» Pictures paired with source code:
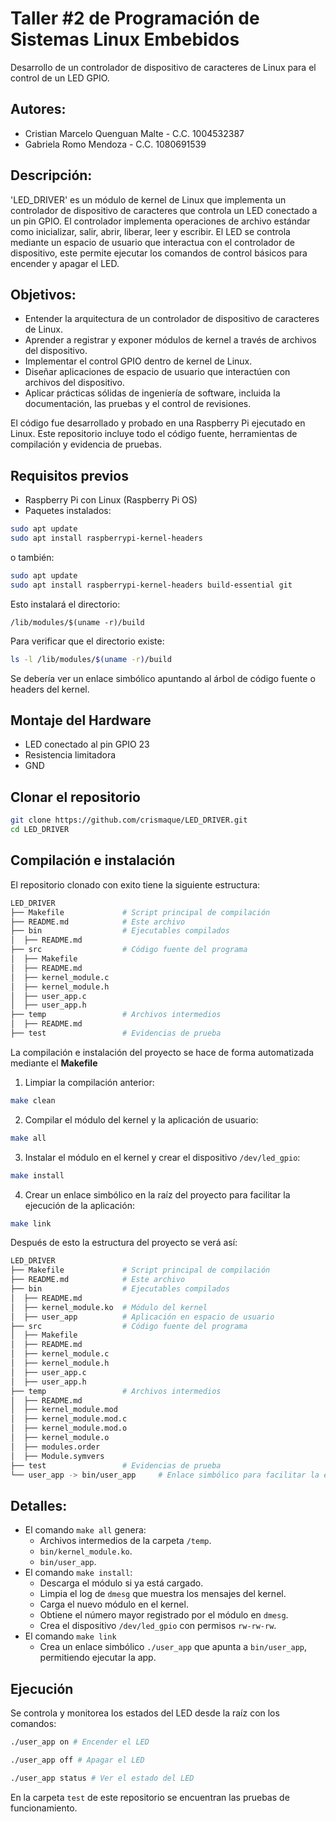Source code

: # Taller #2 de Programación de Sistemas Linux Embebidos

Desarrollo de un controlador de dispositivo de caracteres de Linux para el control de un LED GPIO.

## Autores:
- Cristian Marcelo Quenguan Malte - C.C. 1004532387
- Gabriela Romo Mendoza - C.C. 1080691539

## Descripción:
'LED_DRIVER' es un módulo de kernel de Linux que implementa un controlador de dispositivo de caracteres que controla un LED conectado a un pin GPIO. El controlador implementa operaciones de archivo estándar como inicializar, salir, abrir, liberar, leer y escribir. El LED se controla mediante un espacio de usuario que interactua con el controlador de dispositivo, este permite ejecutar los comandos de control básicos para encender y apagar el LED.

## Objetivos:
- Entender la arquitectura de un controlador de dispositivo de caracteres de Linux.
- Aprender a registrar y exponer módulos de kernel a través de archivos del dispositivo.
- Implementar el control GPIO dentro de kernel de Linux.
- Diseñar aplicaciones de espacio de usuario que interactúen con archivos del dispositivo.
- Aplicar prácticas sólidas de ingeniería de software, incluida la documentación, las pruebas y el control de revisiones.

El código fue desarrollado y probado en una Raspberry Pi ejecutado en Linux. Este repositorio incluye todo el código fuente, herramientas de compilación y evidencia de pruebas. 

## Requisitos previos
- Raspberry Pi con Linux (Raspberry Pi OS)
- Paquetes instalados:

```bash
sudo apt update
sudo apt install raspberrypi-kernel-headers
```
o también:

```bash
sudo apt update
sudo apt install raspberrypi-kernel-headers build-essential git
```
Esto instalará el directorio:

`/lib/modules/$(uname -r)/build`

Para verificar que el directorio existe:
```bash
ls -l /lib/modules/$(uname -r)/build
```
Se debería ver un enlace simbólico apuntando al árbol de código fuente o headers del kernel.

## Montaje del Hardware 
- LED conectado al pin GPIO 23
- Resistencia limitadora
- GND

## Clonar el repositorio

```bash
git clone https://github.com/crismaque/LED_DRIVER.git
cd LED_DRIVER
```
## Compilación e instalación

El repositorio clonado con exito tiene la siguiente estructura:

```bash
LED_DRIVER
├── Makefile             # Script principal de compilación 
├── README.md            # Este archivo
├── bin                  # Ejecutables compilados
│  ├── README.md
├── src                  # Código fuente del programa
│  ├── Makefile
│  ├── README.md
│  ├── kernel_module.c
│  ├── kernel_module.h
│  ├── user_app.c
│  ├── user_app.h
├── temp                 # Archivos intermedios
│  ├── README.md
├── test                 # Evidencias de prueba
```

La compilación e instalación del proyecto se hace de forma automatizada mediante el **Makefile**

1. Limpiar la compilación anterior:
```bash
make clean    
```
2. Compilar el módulo del kernel y la aplicación de usuario:
```bash
make all  
```
3. Instalar el módulo en el kernel y crear el dispositivo `/dev/led_gpio`:
```bash
make install  
```
4. Crear un enlace simbólico en la raíz del proyecto para facilitar la ejecución de la aplicación:
```bash
make link  
```

Después de esto la estructura del proyecto se verá así:
```bash
LED_DRIVER
├── Makefile             # Script principal de compilación 
├── README.md            # Este archivo
├── bin                  # Ejecutables compilados
│  ├── README.md
│  ├── kernel_module.ko  # Módulo del kernel
│  ├── user_app          # Aplicación en espacio de usuario
├── src                  # Código fuente del programa
│  ├── Makefile
│  ├── README.md
│  ├── kernel_module.c
│  ├── kernel_module.h
│  ├── user_app.c
│  ├── user_app.h
├── temp                 # Archivos intermedios
│  ├── README.md
│  ├── kernel_module.mod
│  ├── kernel_module.mod.c
│  ├── kernel_module.mod.o
│  ├── kernel_module.o
│  ├── modules.order
│  ├── Module.symvers
├── test                 # Evidencias de prueba
└── user_app -> bin/user_app     # Enlace simbólico para facilitar la ejecución
```

## Detalles:
* El comando `make all` genera:
  - Archivos intermedios de la carpeta `/temp`.
  - `bin/kernel_module.ko`.
  - `bin/user_app`.
* El comando `make install`:
  - Descarga el módulo si ya está cargado.
  - Limpia el log de `dmesg` que muestra los mensajes del kernel.
  - Carga el nuevo módulo en el kernel.
  - Obtiene el número mayor registrado por el módulo en `dmesg`.
  - Crea el dispositivo `/dev/led_gpio` con permisos `rw-rw-rw`.
* El comando `make link`
  - Crea un enlace simbólico `./user_app` que apunta a `bin/user_app`, permitiendo ejecutar la app.
 
## Ejecución
Se controla y monitorea los estados del LED desde la raíz con los comandos:

```bash
./user_app on # Encender el LED
```
```bash
./user_app off # Apagar el LED
```
```bash
./user_app status # Ver el estado del LED
```

En la carpeta `test` de este repositorio se encuentran las pruebas de funcionamiento.
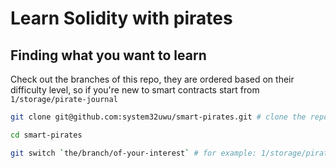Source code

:# Learn Solidity with pirates

## Finding what you want to learn

Check out the branches of this repo, they are ordered based on their difficulty level, so if you're new to smart contracts start from `1/storage/pirate-journal`

```bash
git clone git@github.com:system32uwu/smart-pirates.git # clone the repo

cd smart-pirates

git switch `the/branch/of-your-interest` # for example: 1/storage/pirate-journal

```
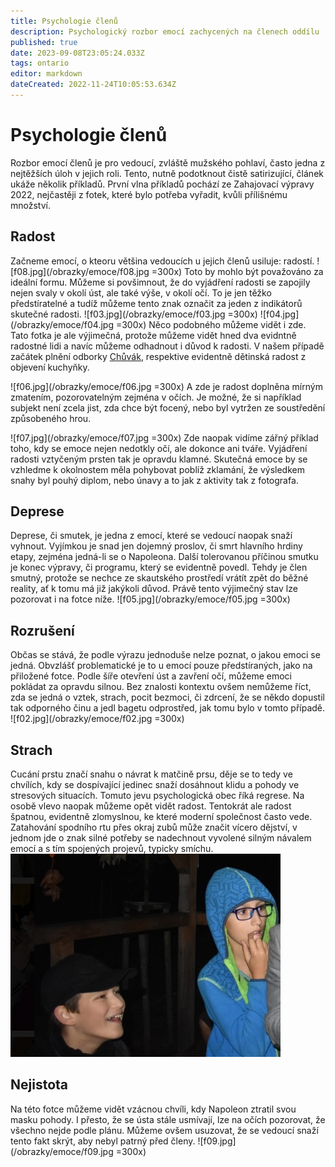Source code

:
 ```yaml
---
title: Psychologie členů
description: Psychologický rozbor emocí zachycených na členech oddílu
published: true
date: 2023-09-08T23:05:24.033Z
tags: ontario
editor: markdown
dateCreated: 2022-11-24T10:05:53.634Z
---
```


# Psychologie členů

Rozbor emocí členů je pro vedoucí, zvláště mužského pohlaví, často jedna z nejtěžších úloh v jejich roli. Tento, nutně podotknout čistě satirizující, článek ukáže několik příkladů. 
První vlna příkladů pochází ze Zahajovací výpravy 2022, nejčastěji z fotek, které bylo potřeba vyřadit, kvůli přílišnému množství.



## Radost
Začneme emocí, o kteoru většina vedoucích u jejich členů usiluje: radostí.
![f08.jpg](/obrazky/emoce/f08.jpg =300x)
Toto by mohlo být považováno za ideální formu. Můžeme si povšimnout, že do vyjádření radosti se zapojily nejen svaly v okolí úst, ale také výše, v okolí očí. To je jen těžko předstíratelné a tudíž můžeme tento znak označit za jeden z indikátorů skutečné radosti.
![f03.jpg](/obrazky/emoce/f03.jpg =300x) 
![f04.jpg](/obrazky/emoce/f04.jpg =300x)
Něco podobného můžeme vidět i zde. Tato fotka je ale výjimečná, protože můžeme vidět hned dva evidntně radostné lidi a navíc můžeme odhadnout i důvod k radosti. V našem případě začátek plnění odborky [Chůvák](/odborky/chuvak), respektive evidentně dětinská radost z objevení kuchyňky.

![f06.jpg](/obrazky/emoce/f06.jpg =300x)
A zde je radost doplněna mírným zmatením, pozorovatelným zejména v očích. Je možné, že si například subjekt není zcela jist, zda chce být focený, nebo byl vytržen ze soustředění způsobeného hrou.

![f07.jpg](/obrazky/emoce/f07.jpg =300x)
Zde naopak vidíme zářný příklad toho, kdy se emoce nejen nedotkly očí, ale dokonce ani tváře. Vyjádření radosti vztyčeným prsten tak je opravdu klamné. Skutečná emoce by se vzhledme k okolnostem měla pohybovat poblíž zklamání, že výsledkem snahy byl pouhý diplom, nebo únavy a to jak z aktivity tak z fotografa.

## Deprese
Deprese, či smutek, je jedna z emocí, které se vedoucí naopak snaží vyhnout. Vyjímkou je snad jen dojemný proslov, či smrt hlavního hrdiny etapy, zejména jedná-li se o Napoleona. Další tolerovanou příčinou smutku je konec výpravy, či programu, který se evidentně povedl. Tehdy je člen smutný, protože se nechce ze skautského prostředí vrátít zpět do běžné reality, ať k tomu má již jakýkoli důvod. Právě tento výjimečný stav lze pozorovat i na fotce níže.
![f05.jpg](/obrazky/emoce/f05.jpg =300x)

## Rozrušení
Občas se stává, že podle výrazu jednoduše nelze poznat, o jakou emoci se jedná. Obvzlášť problematické je to u emocí pouze předstíraných, jako na přiložené fotce. Podle šíře otevření úst a zavření očí, můžeme emoci pokládat za opravdu silnou. Bez znalosti kontextu ovšem nemůžeme říct, zda se jedná o vztek, strach, pocit bezmoci, či zdrcení, že se někdo dopustil tak odporného činu a jedl bagetu odprostřed, jak tomu bylo v tomto případě.
![f02.jpg](/obrazky/emoce/f02.jpg =300x)

## Strach
Cucání prstu značí snahu o návrat k matčině prsu, děje se to tedy ve chvílích, kdy se dospívající jedinec snaží dosáhnout klidu a pohody ve stresových situacích. Tomuto jevu psychologická obec říká regrese. 
Na osobě vlevo naopak můžeme opět vidět radost. Tentokrát ale radost špatnou, evidentně zlomyslnou, ke které moderní společnost často vede. Zatahování spodního rtu přes okraj zubů může značit vícero dějství, v jednom jde o znak silné potřeby se nadechnout vyvolené silným návalem emocí a s tím spojených projevů, typicky smíchu.
![f01.png](/obrazky/emoce/f01.png)

## Nejistota
Na této fotce můžeme vidět vzácnou chvíli, kdy Napoleon ztratil svou masku pohody. I přesto, že se ústa stále usmívají, lze na očích pozorovat, že všechno nejde podle plánu. Můžeme ovšem usuzovat, že se vedoucí snaží tento fakt skrýt, aby nebyl patrný před členy.
![f09.jpg](/obrazky/emoce/f09.jpg =300x)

» Exercise objective: Every line holding the string "build" should be copied here, so please find those lines in the data.

» Task answer:
sudo apt install raspberrypi-kernel-headers build-essential git
`/lib/modules/$(uname -r)/build`
ls -l /lib/modules/$(uname -r)/build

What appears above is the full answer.